# Text Classification with SpaCy

This model will focus on movie reviews. The dataset used for this model is binary: The model will train on whether the review is positive or negative.

# Preperations for training the model

In [6]:
from spacy.tokens import DocBin
from ml_datasets import imdb # The dataset that will be used to train the model is IMDB user reviews dataset.
import fr_core_news_md
import spacy

In [7]:
train_data, valid_data = imdb() # Creating 2 variables for training data and validation data.
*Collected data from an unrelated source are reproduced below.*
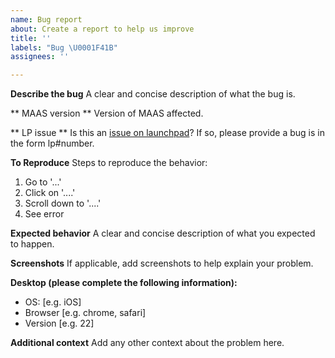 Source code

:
 ```yaml
---
name: Bug report
about: Create a report to help us improve
title: ''
labels: "Bug \U0001F41B"
assignees: ''

---
```


**Describe the bug**
A clear and concise description of what the bug is.

** MAAS version **
Version of MAAS affected.

** LP issue **
Is this an [issue on launchpad](https://bugs.launchpad.net/maas)? If so, please provide a bug is in the form lp#number.

**To Reproduce**
Steps to reproduce the behavior:
1. Go to '...'
2. Click on '....'
3. Scroll down to '....'
4. See error

**Expected behavior**
A clear and concise description of what you expected to happen.

**Screenshots**
If applicable, add screenshots to help explain your problem.

**Desktop (please complete the following information):**
 - OS: [e.g. iOS]
 - Browser [e.g. chrome, safari]
 - Version [e.g. 22]

**Additional context**
Add any other context about the problem here.
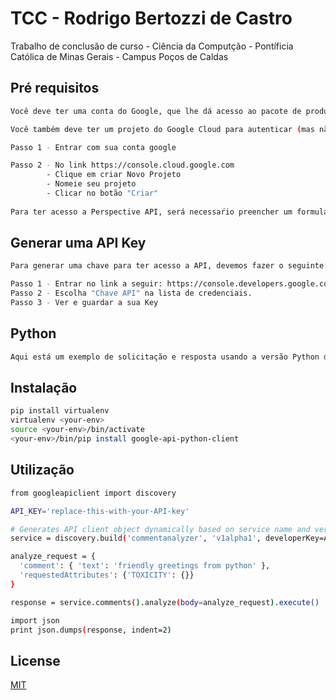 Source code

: # TCC - Rodrigo Bertozzi de Castro

Trabalho de conclusão de curso - Ciência da Computção - Pontíficia Católica de Minas Gerais - Campus Poços de Caldas

## Pré requisitos

```bash
Você deve ter uma conta do Google, que lhe dá acesso ao pacote de produtos do Google, incluindo o Google Cloud.

Você também deve ter um projeto do Google Cloud para autenticar (mas não necessariamente hospedar) suas solicitações de API. Acesse o console do Google Cloud e use um projeto existente ou siga estas etapas para criar um novo:

Passo 1 - Entrar com sua conta google

Passo 2 - No link https://console.cloud.google.com
        - Clique em criar Novo Projeto
        - Nomeie seu projeto
        - Clicar no botão "Criar"
        
Para ter acesso a Perspective API, será necessaŕio preencher um formulário ( https://docs.google.com/forms/d/e/1FAIpQLSdhBBnVVVbXSElby-jhNnEj-Zwpt5toQSCFsJerGfpXW66CuQ/viewform ) para poder ter acesso a API.
```

## Generar uma API Key 
```bash
Para generar uma chave para ter acesso a API, devemos fazer o seguinte:

Passo 1 - Entrar no link a seguir: https://console.developers.google.com/apis/credentials e clicar em " + Criar Credenciais"
Passo 2 - Escolha "Chave API" na lista de credenciais.
Passo 3 - Ver e guardar a sua Key
```

## Python
```bash
Aqui está um exemplo de solicitação e resposta usando a versão Python das bibliotecas cliente da API do Google.
```

## Instalação
```bash
pip install virtualenv
virtualenv <your-env>
source <your-env>/bin/activate
<your-env>/bin/pip install google-api-python-client
```


## Utilização

```bash
from googleapiclient import discovery

API_KEY='replace-this-with-your-API-key'

# Generates API client object dynamically based on service name and version.
service = discovery.build('commentanalyzer', 'v1alpha1', developerKey=API_KEY)

analyze_request = {
  'comment': { 'text': 'friendly greetings from python' },
  'requestedAttributes': {'TOXICITY': {}}
}

response = service.comments().analyze(body=analyze_request).execute()

import json
print json.dumps(response, indent=2)

```

## License
[MIT](https://choosealicense.com/licenses/mit/)
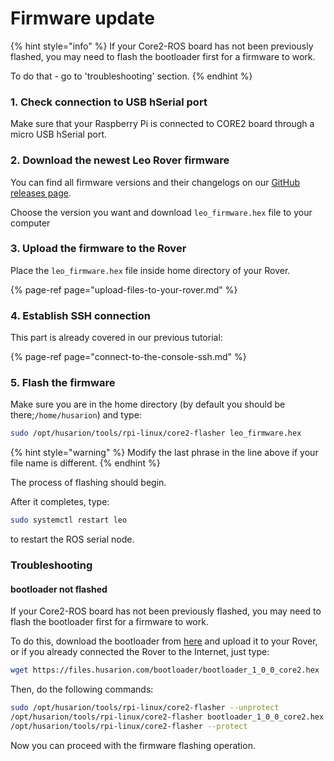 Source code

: # Firmware update

{% hint style="info" %}
If your Core2-ROS board has not been previously flashed, you may need to flash the bootloader first for a firmware to work.

To do that - go to 'troubleshooting' section.
{% endhint %}

### 1. Check connection to USB hSerial port

Make sure that your Raspberry Pi is connected to CORE2 board through a micro USB hSerial port.

### 2. Download the newest Leo Rover firmware

You can find all firmware versions and their changelogs on our [GitHub releases page](https://github.com/LeoRover/leo_firmware/releases).

Choose the version you want and download `leo_firmware.hex` file to your computer

### 3. Upload the firmware to the Rover

Place the `leo_firmware.hex` file inside home directory of your Rover.

{% page-ref page="upload-files-to-your-rover.md" %}

### 4. Establish SSH connection

This part is already covered in our previous tutorial:

{% page-ref page="connect-to-the-console-ssh.md" %}

### 5. Flash the firmware

Make sure you are in the home directory \(by default you should be there;`/home/husarion`\) and type:

```bash
sudo /opt/husarion/tools/rpi-linux/core2-flasher leo_firmware.hex
```

{% hint style="warning" %}
Modify the last phrase in the line above if your file name is different.
{% endhint %}

The process of flashing should begin. 

After it completes, type:

```bash
sudo systemctl restart leo
```

to restart the ROS serial node.

### Troubleshooting

#### bootloader not flashed

If your Core2-ROS board has not been previously flashed, you may need to flash the bootloader first for a firmware to work. 

To do this, download the bootloader from [here](https://files.husarion.com/bootloader/bootloader_1_0_0_core2.hex) and upload it to your Rover, or if you already connected the Rover to the Internet, just type:

```bash
wget https://files.husarion.com/bootloader/bootloader_1_0_0_core2.hex
```

Then, do the following commands:

```bash
sudo /opt/husarion/tools/rpi-linux/core2-flasher --unprotect
/opt/husarion/tools/rpi-linux/core2-flasher bootloader_1_0_0_core2.hex
/opt/husarion/tools/rpi-linux/core2-flasher --protect
```

Now you can proceed with the firmware flashing operation.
Defining values for the labeles, if the review is positive, it has a positive value of 1 and negative value of 0 and vice versa.

In [8]:
def make_docs(data):
    docs = []
    for doc, label in nlp.pipe(data, as_tuples=True):
        if label == "pos":
            doc.cats["positive"] = 1
            doc.cats["negative"] = 0
        else:
            doc.cats["positive"] = 0
            doc.cats["negative"] = 1
        docs.append(doc)
    return(docs)

In [9]:
nlp = spacy.load("en_core_web_trf") # Loading SpaCy English transformer pipeline (roberta-base).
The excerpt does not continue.